(Source texts of formatted documents)
Start of Block

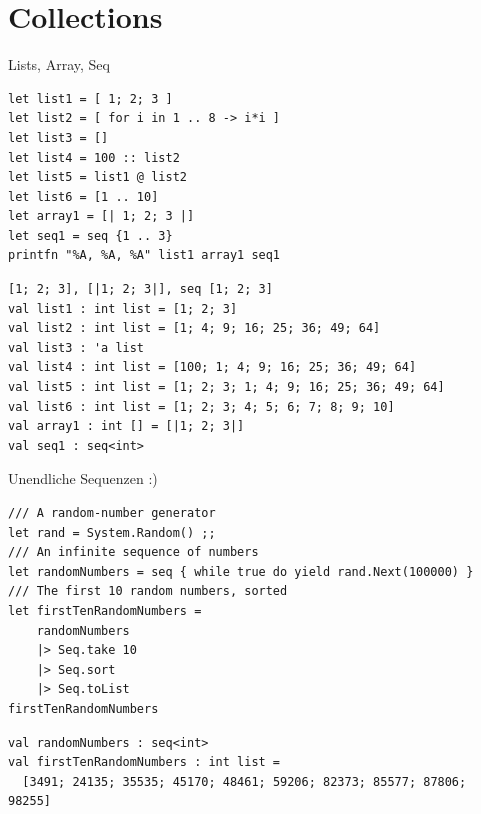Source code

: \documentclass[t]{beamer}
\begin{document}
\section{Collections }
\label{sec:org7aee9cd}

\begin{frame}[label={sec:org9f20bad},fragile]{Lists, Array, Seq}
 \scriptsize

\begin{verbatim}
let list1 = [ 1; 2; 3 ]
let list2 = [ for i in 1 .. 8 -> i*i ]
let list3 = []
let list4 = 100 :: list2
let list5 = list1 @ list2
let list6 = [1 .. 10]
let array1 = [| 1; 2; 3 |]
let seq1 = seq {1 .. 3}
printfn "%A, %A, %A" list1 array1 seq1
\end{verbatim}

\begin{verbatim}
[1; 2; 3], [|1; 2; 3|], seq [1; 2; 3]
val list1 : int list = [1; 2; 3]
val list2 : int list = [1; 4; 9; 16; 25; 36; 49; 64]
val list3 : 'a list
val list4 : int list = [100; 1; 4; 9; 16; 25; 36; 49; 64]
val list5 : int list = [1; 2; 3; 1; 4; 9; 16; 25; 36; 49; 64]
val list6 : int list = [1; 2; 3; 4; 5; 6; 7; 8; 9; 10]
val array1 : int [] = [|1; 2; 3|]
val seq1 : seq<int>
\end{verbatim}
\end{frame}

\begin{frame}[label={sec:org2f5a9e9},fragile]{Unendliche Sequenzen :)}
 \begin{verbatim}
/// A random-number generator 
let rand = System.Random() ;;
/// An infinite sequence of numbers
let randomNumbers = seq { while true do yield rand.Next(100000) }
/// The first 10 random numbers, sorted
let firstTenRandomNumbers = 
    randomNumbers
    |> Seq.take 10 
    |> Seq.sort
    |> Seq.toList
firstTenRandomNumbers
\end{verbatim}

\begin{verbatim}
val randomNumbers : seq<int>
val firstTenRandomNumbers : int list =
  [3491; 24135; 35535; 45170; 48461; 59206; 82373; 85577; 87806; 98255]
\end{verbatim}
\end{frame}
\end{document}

End of Block

WORK REQUEST:
Copy the data character for character, but drop all pictures from the copy.

EXERCISE ANSWER:
Source code

: \documentclass[t]{beamer}
\begin{document}
\section{Collections }
\label{sec:org7aee9cd}

\begin{frame}[label={sec:org9f20bad},fragile]{Lists, Array, Seq}
 \scriptsize

\begin{verbatim}
let list1 = [ 1; 2; 3 ]
let list2 = [ for i in 1 .. 8 -> i*i ]
let list3 = []
let list4 = 100 :: list2
let list5 = list1 @ list2
let list6 = [1 .. 10]
let array1 = [| 1; 2; 3 |]
let seq1 = seq {1 .. 3}
printfn "%A, %A, %A" list1 array1 seq1
\end{verbatim}

\begin{verbatim}
[1; 2; 3], [|1; 2; 3|], seq [1; 2; 3]
val list1 : int list = [1; 2; 3]
val list2 : int list = [1; 4; 9; 16; 25; 36; 49; 64]
val list3 : 'a list
val list4 : int list = [100; 1; 4; 9; 16; 25; 36; 49; 64]
val list5 : int list = [1; 2; 3; 1; 4; 9; 16; 25; 36; 49; 64]
val list6 : int list = [1; 2; 3; 4; 5; 6; 7; 8; 9; 10]
val array1 : int [] = [|1; 2; 3|]
val seq1 : seq<int>
\end{verbatim}
\end{frame}

\begin{frame}[label={sec:org2f5a9e9},fragile]{Unendliche Sequenzen :)}
 \begin{verbatim}
/// A random-number generator 
let rand = System.Random() ;;
/// An infinite sequence of numbers
let randomNumbers = seq { while true do yield rand.Next(100000) }
/// The first 10 random numbers, sorted
let firstTenRandomNumbers = 
    randomNumbers
    |> Seq.take 10 
    |> Seq.sort
    |> Seq.toList
firstTenRandomNumbers
\end{verbatim}

\begin{verbatim}
val randomNumbers : seq<int>
val firstTenRandomNumbers : int list =
  [3491; 24135; 35535; 45170; 48461; 59206; 82373; 85577; 87806; 98255]
\end{verbatim}
\end{frame}
\end{document}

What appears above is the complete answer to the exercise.